-------- RECORDS SHOWN --------

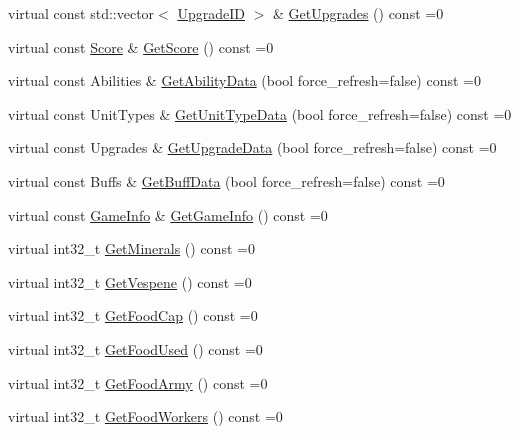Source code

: \begin{DoxyCompactItemize}
\item 
virtual const std\+::vector$<$ \hyperlink{classsc2_1_1_s_c2_type}{Upgrade\+ID} $>$ \& \hyperlink{classsc2_1_1_observation_interface_a0a794661f0072921a75d4c5851cfb9e9}{Get\+Upgrades} () const =0
\item 
virtual const \hyperlink{structsc2_1_1_score}{Score} \& \hyperlink{classsc2_1_1_observation_interface_a3ced6a72078288c373ad04c72eb1fba7}{Get\+Score} () const =0
\item 
virtual const Abilities \& \hyperlink{classsc2_1_1_observation_interface_a99e1d892c350e4ae10c615bf3185eb85}{Get\+Ability\+Data} (bool force\+\_\+refresh=false) const =0
\item 
virtual const Unit\+Types \& \hyperlink{classsc2_1_1_observation_interface_ae80acee23f67a2b5f67fa511dd158aca}{Get\+Unit\+Type\+Data} (bool force\+\_\+refresh=false) const =0
\item 
virtual const Upgrades \& \hyperlink{classsc2_1_1_observation_interface_a10b0d3b3131951ad656cb091aaa2040d}{Get\+Upgrade\+Data} (bool force\+\_\+refresh=false) const =0
\item 
virtual const Buffs \& \hyperlink{classsc2_1_1_observation_interface_a1b891d52ce1fe82dac0288797ad3720a}{Get\+Buff\+Data} (bool force\+\_\+refresh=false) const =0
\item 
virtual const \hyperlink{structsc2_1_1_game_info}{Game\+Info} \& \hyperlink{classsc2_1_1_observation_interface_a7b73eb640b052409b0095609a8136102}{Get\+Game\+Info} () const =0
\item 
virtual int32\+\_\+t \hyperlink{classsc2_1_1_observation_interface_a107f76b56a961407bb772d91dfbbb040}{Get\+Minerals} () const =0
\item 
virtual int32\+\_\+t \hyperlink{classsc2_1_1_observation_interface_aa31de2f1b14a2306a282fef7314fbf37}{Get\+Vespene} () const =0
\item 
virtual int32\+\_\+t \hyperlink{classsc2_1_1_observation_interface_ac556f665e6920eb853711c1b7d4d54b3}{Get\+Food\+Cap} () const =0
\item 
virtual int32\+\_\+t \hyperlink{classsc2_1_1_observation_interface_a77f230bd98b95599338c7788aee00d26}{Get\+Food\+Used} () const =0
\item 
virtual int32\+\_\+t \hyperlink{classsc2_1_1_observation_interface_a7fd13a2a776f08f714d941ba9e4bafa8}{Get\+Food\+Army} () const =0
\item 
virtual int32\+\_\+t \hyperlink{classsc2_1_1_observation_interface_a19f0bdd8df647ee935dbe6f3c50d64e7}{Get\+Food\+Workers} () const =0
\item 

\end{DoxyCompactItemize}
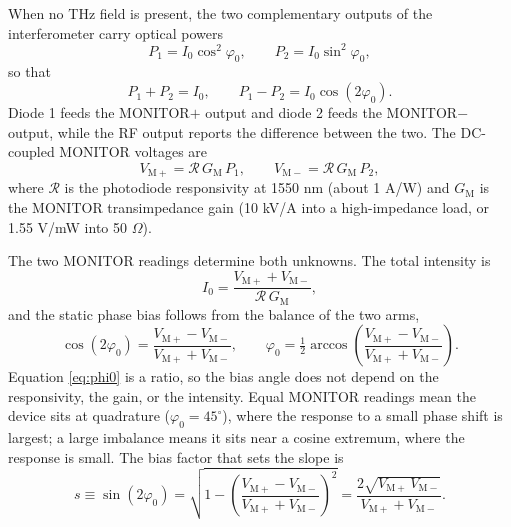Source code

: \documentclass[11pt]{article}
\newcommand{\Iz}{I_{0}}
\newcommand{\phz}{\varphi_{0}}
\newcommand{\Vp}{V_{\mathrm{M+}}}
\newcommand{\Vm}{V_{\mathrm{M-}}}
\newcommand{\Resp}{\mathcal{R}}
\begin{document}
When no THz field is present, the two complementary outputs of the interferometer carry
optical powers
\begin{equation}
  P_{1} = \Iz \cos^{2}\!\phz, \qquad P_{2} = \Iz \sin^{2}\!\phz,
\end{equation}
so that
\begin{equation}
  P_{1}+P_{2} = \Iz, \qquad P_{1}-P_{2} = \Iz \cos(2\phz).
\end{equation}
Diode 1 feeds the MONITOR$+$ output and diode 2 feeds the MONITOR$-$ output, while the
RF output reports the difference between the two. The DC-coupled MONITOR voltages are
\begin{equation}
  \Vp = \Resp\,G_{\mathrm{M}}\,P_{1}, \qquad \Vm = \Resp\,G_{\mathrm{M}}\,P_{2},
\end{equation}
where $\Resp$ is the photodiode responsivity at 1550 nm (about 1 A/W) and
$G_{\mathrm{M}}$ is the MONITOR transimpedance gain (10 kV/A into a high-impedance load,
or 1.55 V/mW into 50 $\Omega$).

The two MONITOR readings determine both unknowns. The total intensity is
\begin{equation}
  \Iz = \frac{\Vp + \Vm}{\Resp\,G_{\mathrm{M}}}, \label{eq:I0}
\end{equation}
and the static phase bias follows from the balance of the two arms,
\begin{equation}
  \cos(2\phz) = \frac{\Vp - \Vm}{\Vp + \Vm}, \qquad
  \phz = \tfrac{1}{2}\arccos\!\left(\frac{\Vp - \Vm}{\Vp + \Vm}\right). \label{eq:phi0}
\end{equation}
Equation \eqref{eq:phi0} is a ratio, so the bias angle does not depend on the
responsivity, the gain, or the intensity. Equal MONITOR readings mean the device sits
at quadrature ($\phz = 45^\circ$), where the response to a small phase shift is largest;
a large imbalance means it sits near a cosine extremum, where the response is small. The
bias factor that sets the slope is
\begin{equation}
  s \equiv \sin(2\phz) = \sqrt{1-\left(\frac{\Vp-\Vm}{\Vp+\Vm}\right)^{2}}
    = \frac{2\sqrt{\Vp\,\Vm}}{\Vp+\Vm}. \label{eq:s}
\end{equation}
\end{document}
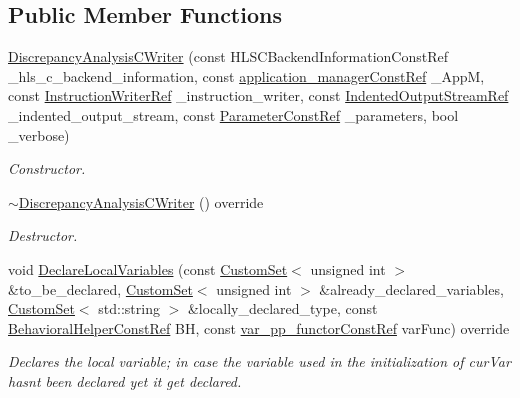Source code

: \subsection*{Public Member Functions}
\begin{DoxyCompactItemize}
\item 
\hyperlink{classDiscrepancyAnalysisCWriter_a19aa97789a4f8c8b4c52a4408d9bb3cc}{Discrepancy\+Analysis\+C\+Writer} (const H\+L\+S\+C\+Backend\+Information\+Const\+Ref \+\_\+hls\+\_\+c\+\_\+backend\+\_\+information, const \hyperlink{application__manager_8hpp_abb985163a2a3fb747f6f03b1eaadbb44}{application\+\_\+manager\+Const\+Ref} \+\_\+\+AppM, const \hyperlink{instruction__writer_8hpp_a40ea26c38a2909ba48f88f997144b260}{Instruction\+Writer\+Ref} \+\_\+instruction\+\_\+writer, const \hyperlink{indented__output__stream_8hpp_ab32278e11151ef292759c88e99b77feb}{Indented\+Output\+Stream\+Ref} \+\_\+indented\+\_\+output\+\_\+stream, const \hyperlink{Parameter_8hpp_a37841774a6fcb479b597fdf8955eb4ea}{Parameter\+Const\+Ref} \+\_\+parameters, bool \+\_\+verbose)
\begin{DoxyCompactList}\small\item\em Constructor. \end{DoxyCompactList}\item 
\hyperlink{classDiscrepancyAnalysisCWriter_a17169eb934b2eb19f7d80fd07e260ec7}{$\sim$\+Discrepancy\+Analysis\+C\+Writer} () override
\begin{DoxyCompactList}\small\item\em Destructor. \end{DoxyCompactList}\item 
void \hyperlink{classDiscrepancyAnalysisCWriter_af877ad0ea844b3dd8da2c8e9a2756986}{Declare\+Local\+Variables} (const \hyperlink{custom__set_8hpp_a615bc2f42fc38a4bb1790d12c759e86f}{Custom\+Set}$<$ unsigned int $>$ \&to\+\_\+be\+\_\+declared, \hyperlink{custom__set_8hpp_a615bc2f42fc38a4bb1790d12c759e86f}{Custom\+Set}$<$ unsigned int $>$ \&already\+\_\+declared\+\_\+variables, \hyperlink{custom__set_8hpp_a615bc2f42fc38a4bb1790d12c759e86f}{Custom\+Set}$<$ std\+::string $>$ \&locally\+\_\+declared\+\_\+type, const \hyperlink{behavioral__helper_8hpp_aae973b54cac87eef3b27442aa3e1e425}{Behavioral\+Helper\+Const\+Ref} BH, const \hyperlink{var__pp__functor_8hpp_a8a6b51b6519401d911398943510557f0}{var\+\_\+pp\+\_\+functor\+Const\+Ref} var\+Func) override
\begin{DoxyCompactList}\small\item\em Declares the local variable; in case the variable used in the initialization of cur\+Var hasn\textquotesingle{}t been declared yet it get declared. \end{DoxyCompactList}\item 

\end{DoxyCompactItemize}
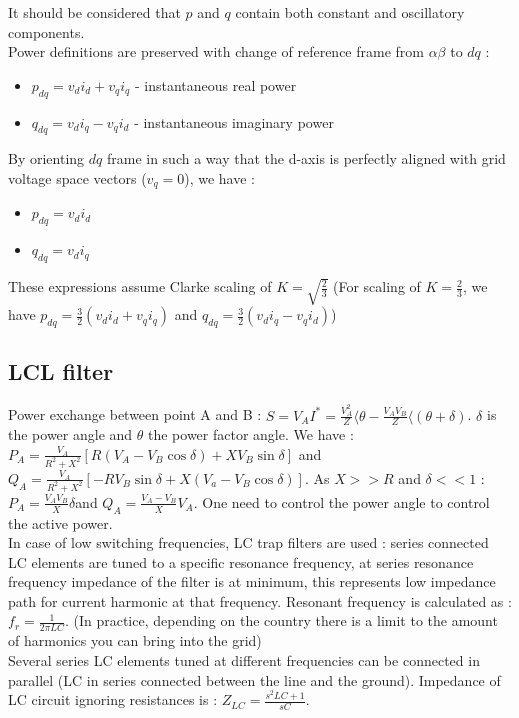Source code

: \documentclass[../main.tex]{subfiles}
\begin{document}
It should be considered that $p$ and $q$ contain both constant and oscillatory components.\\

Power definitions are preserved with change of reference frame from $\alpha \beta$ to $dq$ : \begin{itemize}
    \item $p_{dq} = v_d i_d + v_q i_q$ - instantaneous real power
    \item $q_{dq} = v_d i_q - v_q i_d$ - instantaneous imaginary power
\end{itemize}
By orienting $dq$ frame in such a way that the d-axis is perfectly aligned with grid voltage space vectors ($v_q = 0$), we have : \begin{itemize}
    \item $p_{dq} = v_d i_d$
    \item $q_{dq} = v_d i_q$
\end{itemize}
These expressions assume Clarke scaling of $K = \sqrt{\frac{2}{3}}$ (For scaling of $K = \frac{2}{3}$, we have $p_{dq} = \frac{3}{2} (v_d i_d + v_q i_q)$ and $q_{dq} = \frac{3}{2} (v_d i_q - v_q i_d)$)\\

\subsection{LCL filter}
Power exchange between point A and B : $S = V_A I^* = \frac{V_A^2}{Z} \langle \theta - \frac{V_AV_B}{Z} \langle(\theta + \delta)$. $\delta$ is the power angle and $\theta$ the power factor angle. We have : $P_A = \frac{V_A}{R^2+X^2} [R(V_A-V_B \cos\delta) + XV_B \sin \delta]$ and $Q_A = \frac{V_A}{R^2+X^2} [-RV_B \sin \delta + X(V_a-V_B\cos\delta)]$. As $X>>R$ and $\delta<<1$ : $P_A = \frac{V_AV_B}{X} \delta$and $Q_A = \frac{V_A-V_B}{X}V_A$. One need to control the power angle to control the active power.\\

In case of low switching frequencies, LC trap filters are used : series connected LC elements are tuned to a specific resonance frequency, at series resonance frequency impedance of the filter is at minimum, this represents low impedance path for current harmonic at that frequency. Resonant frequency is calculated as : $f_r = \frac{1}{2\pi LC}$. (In practice, depending on the country there is a limit to the amount of harmonics you can bring into the grid)\\
Several series LC elements tuned at different frequencies can be connected in parallel (LC in series connected between the line and the ground). Impedance of LC circuit ignoring resistances is : $Z_{LC} = \frac{s^2 LC +1}{sC}$.
\end{document}
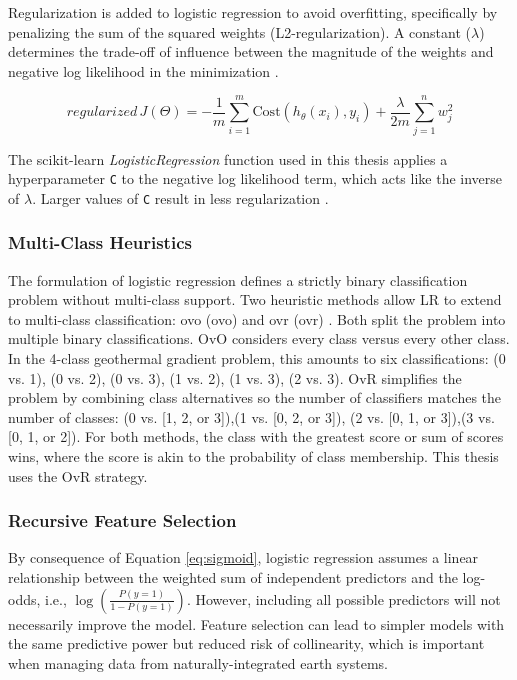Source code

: Regularization is added to logistic regression to avoid overfitting, specifically by penalizing the sum of the squared weights (L2-regularization). A constant ($\lambda$) determines the trade-off of influence between the magnitude of the weights and negative log likelihood in the minimization \citep{ng_regularization_2011}.

\begin{equation}
\label{eq:logreg_cost_reg}
    regularized\,J(\Theta) = -\frac{1}{m}\sum_{i=1}^{m}{\text{Cost}(h_{\theta}(x_i),y_i) + \frac{\lambda}{2m}\sum_{j=1}^{n}{w_j^2}}
\end{equation}

The scikit-learn \textit{LogisticRegression} function used in this thesis applies a hyperparameter \verb|C| to the negative log likelihood term, which acts like the inverse of $\lambda$. Larger values of \verb|C| result in less regularization \citep{scikit-learn_logistic_2021}.

\subsubsection{Multi-Class Heuristics} \label{ch3:lr_multiclass}
The formulation of logistic regression defines a strictly binary classification problem without multi-class support. Two heuristic methods allow LR to extend to multi-class classification: \acrlong{ovo} (\acrshort{ovo}) and \acrlong{ovr} (\acrshort{ovr}) \citep{brownlee_one-vs-rest_2020,scikit-learn_multiclass_2021}. Both split the problem into multiple binary classifications. OvO considers every class versus every other class. In the 4-class geothermal gradient problem, this amounts to six classifications: {(0 vs. 1), (0 vs. 2), (0 vs. 3), (1 vs. 2), (1 vs. 3), (2 vs. 3)}. OvR simplifies the problem by combining class alternatives so the number of classifiers matches the number of classes: {(0 vs. [1, 2, or 3]),(1 vs. [0, 2, or 3]), (2 vs. [0, 1, or 3]),(3 vs. [0, 1, or 2])}. For both methods, the class with the greatest score or sum of scores wins, where the score is akin to the probability of class membership. This thesis uses the OvR strategy.

\subsubsection{Recursive Feature Selection} \label{ch3:lr_rfe}
By consequence of Equation \ref{eq:sigmoid}, logistic regression assumes a linear relationship between the weighted sum of independent predictors and the log-odds, i.e., $\log(\frac{P(y=1)}{1-P(y=1)})$. However, including all possible predictors will not necessarily improve the model. Feature selection can lead to simpler models with the same predictive power but reduced risk of collinearity, which is important when managing data from naturally-integrated earth systems.

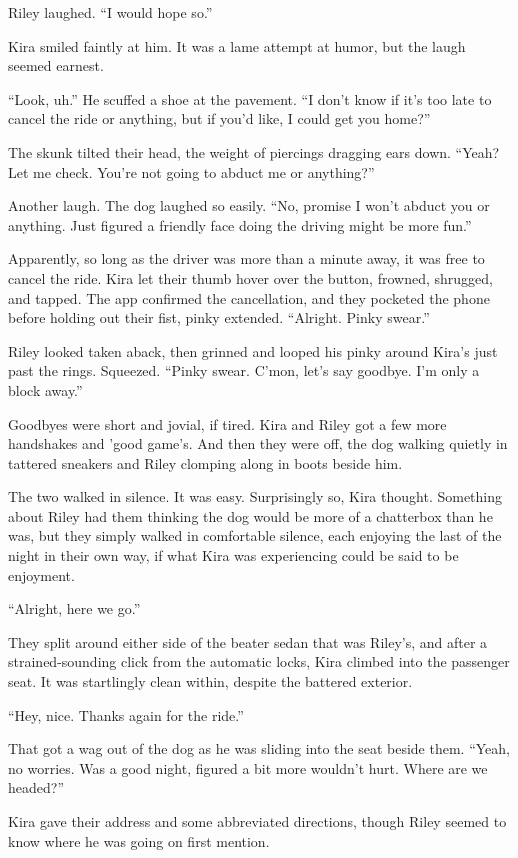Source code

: Riley laughed. ``I would hope so.''

Kira smiled faintly at him. It was a lame attempt at humor, but the laugh seemed earnest.

``Look, uh.'' He scuffed a shoe at the pavement. ``I don't know if it's too late to cancel the ride or anything, but if you'd like, I could get you home?''

The skunk tilted their head, the weight of piercings dragging ears down. ``Yeah? Let me check. You're not going to abduct me or anything?''

Another laugh. The dog laughed so easily. ``No, promise I won't abduct you or anything. Just figured a friendly face doing the driving might be more fun.''

Apparently, so long as the driver was more than a minute away, it was free to cancel the ride. Kira let their thumb hover over the button, frowned, shrugged, and tapped. The app confirmed the cancellation, and they pocketed the phone before holding out their fist, pinky extended. ``Alright. Pinky swear.''

Riley looked taken aback, then grinned and looped his pinky around Kira's just past the rings. Squeezed. ``Pinky swear. C'mon, let's say goodbye. I'm only a block away.''

Goodbyes were short and jovial, if tired. Kira and Riley got a few more handshakes and 'good game's. And then they were off, the dog walking quietly in tattered sneakers and Riley clomping along in boots beside him.

The two walked in silence. It was easy. Surprisingly so, Kira thought. Something about Riley had them thinking the dog would be more of a chatterbox than he was, but they simply walked in comfortable silence, each enjoying the last of the night in their own way, if what Kira was experiencing could be said to be enjoyment.

``Alright, here we go.''

They split around either side of the beater sedan that was Riley's, and after a strained-sounding click from the automatic locks, Kira climbed into the passenger seat. It was startlingly clean within, despite the battered exterior.

``Hey, nice. Thanks again for the ride.''

That got a wag out of the dog as he was sliding into the seat beside them. ``Yeah, no worries. Was a good night, figured a bit more wouldn't hurt. Where are we headed?''

Kira gave their address and some abbreviated directions, though Riley seemed to know where he was going on first mention.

--------

> **PROBLEM DETAILS**: From the records above, transcribe exactly the run of lines that opens with the line holding "The skunk tilted" and closes with the line holding "Another laugh. The", both included.

> **COMPLETED TASK**:
The skunk tilted their head, the weight of piercings dragging ears down. ``Yeah? Let me check. You're not going to abduct me or anything?''

Another laugh. The dog laughed so easily. ``No, promise I won't abduct you or anything. Just figured a friendly face doing the driving might be more fun.''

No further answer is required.